An Assembly panel on Monday approved legislation sponsored by Assembly Democrats Gary Schaer and Valerie Vainieri Huttle to create a “real-time” system to track the number of psychiatric beds available statewide to treat behavioral health issues.

Specifically, the bill (A-4341) requires the development and maintenance of a data dashboard report, which is to collect and track daily information about the number of open beds that are available for treatment in each residential facility in the state that provides behavioral health services and receives state or county funding.
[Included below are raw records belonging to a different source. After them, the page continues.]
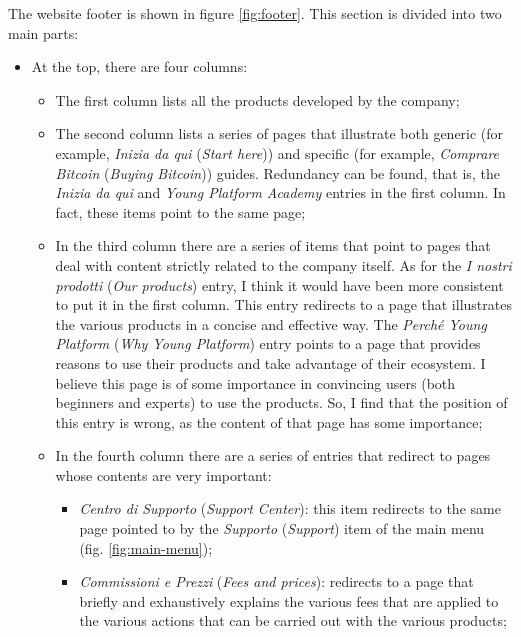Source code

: The website footer is shown in figure \ref{fig:footer}. This section is 
divided into two main parts:
\begin{itemize}
  \item At the top, there are four columns:
  \begin{itemize}
    \item The first column lists all the products developed by the company;

    \item The second column lists a series of pages that illustrate both 
    generic (for example, \textit{Inizia da qui} (\textit{Start here})) and 
    specific (for example, \textit{Comprare Bitcoin} 
    (\textit{Buying Bitcoin})) guides. Redundancy can be found, that is, 
    the \textit{Inizia da qui} and \textit{Young Platform Academy} entries 
    in the first column. In fact, these items point to the same page;

    \item In the third column there are a series of items that point to 
    pages that deal with content strictly related to the company itself. 
    As for the \textit{I nostri prodotti} (\textit{Our products}) entry, 
    I think it would have been more consistent to put it in the first 
    column. This entry redirects to a page that illustrates the various 
    products in a concise and effective way. The 
    \textit{Perché Young Platform} (\textit{Why Young Platform}) entry 
    points to a page that provides reasons to use their products and take 
    advantage of their ecosystem. I believe this page is of some importance 
    in convincing users (both beginners and experts) to use the products. 
    So, I find that the position of this entry is wrong, as the content of 
    that page has some importance;

    \item In the fourth column there are a series of entries that redirect 
    to pages whose contents are very important:
    \begin{itemize}
      \item \textit{Centro di Supporto} (\textit{Support Center}): this item 
      redirects to the same page pointed to by the \textit{Supporto} 
      (\textit{Support}) item of the main menu (fig. \ref{fig:main-menu});

      \item \textit{Commissioni e Prezzi} (\textit{Fees and prices}): 
      redirects to a page that briefly and exhaustively explains the various 
      fees that are applied to the various actions that can be carried out 
      with the various products;


\end{itemize}
\end{itemize}
\end{itemize}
“Over the past year, we’ve hosted a number of roundtable discussions and meetings on issues related to behavioral and mental health care and professionals in the field continuously raised the need for increased bed capacity,” said Schaer (D-Bergen/Passaic). “Despite that, the administration cancelled a recent call for more psychiatric beds. Therefore, this legislation is designed to help us get a better handle on the beds that are available within our system and help behavioral health providers identify them quickly.”

These facilities include, but are not limited to: a psychiatric facility (a state or county psychiatric hospital or psychiatric unit of a county hospital); psychiatric unit of a general hospital (an inpatient unit restricting services to care of voluntarily admitted people with mental illness); short-term care facility (an inpatient, community-based facility providing acute care and assessment services); and special psychiatric facilities, (a public or private hospital which provides voluntary and involuntary mental health services).

“The systematic closure of psychiatric hospitals over the last half century has left most states with a serious shortage of inpatient treatment options, forcing many patients to wait endlessly in emergency rooms until a bed opens,” said Vainieri Huttle (D-Bergen). “A real time system to track the availability of existing beds will help ensure that our existing resources are maximized and people are treated more quickly.”

The information in the data dashboard report is to be prominently displayed on the website of the Department of Human Services (DHS), made available to the public upon request, through the Statewide 2-1-1- telephone system, and made available using any other means that the Commissioner of DHS deems appropriate.
Each residential facility provided for in the bill is to submit to the data dashboard report, no less than once a day, information advising of the number of open beds that are available.

Based on that daily information, the data dashboard report would include, by county: the address and telephone number of the residential facility; the type of services provided by the facility and its licensed bed capacity; and the number of open beds that are available for the provision of residential behavioral health services on that day.

The state Division of Mental Health and Addiction Services is to oversee the development and maintenance of the data dashboard report, and the commissioner is authorized to solicit funds and accept contributions for the purpose of the development and maintenance of the report.

The bill was approved by the Assembly Human Services Committee, chaired by Vainieri Huttle.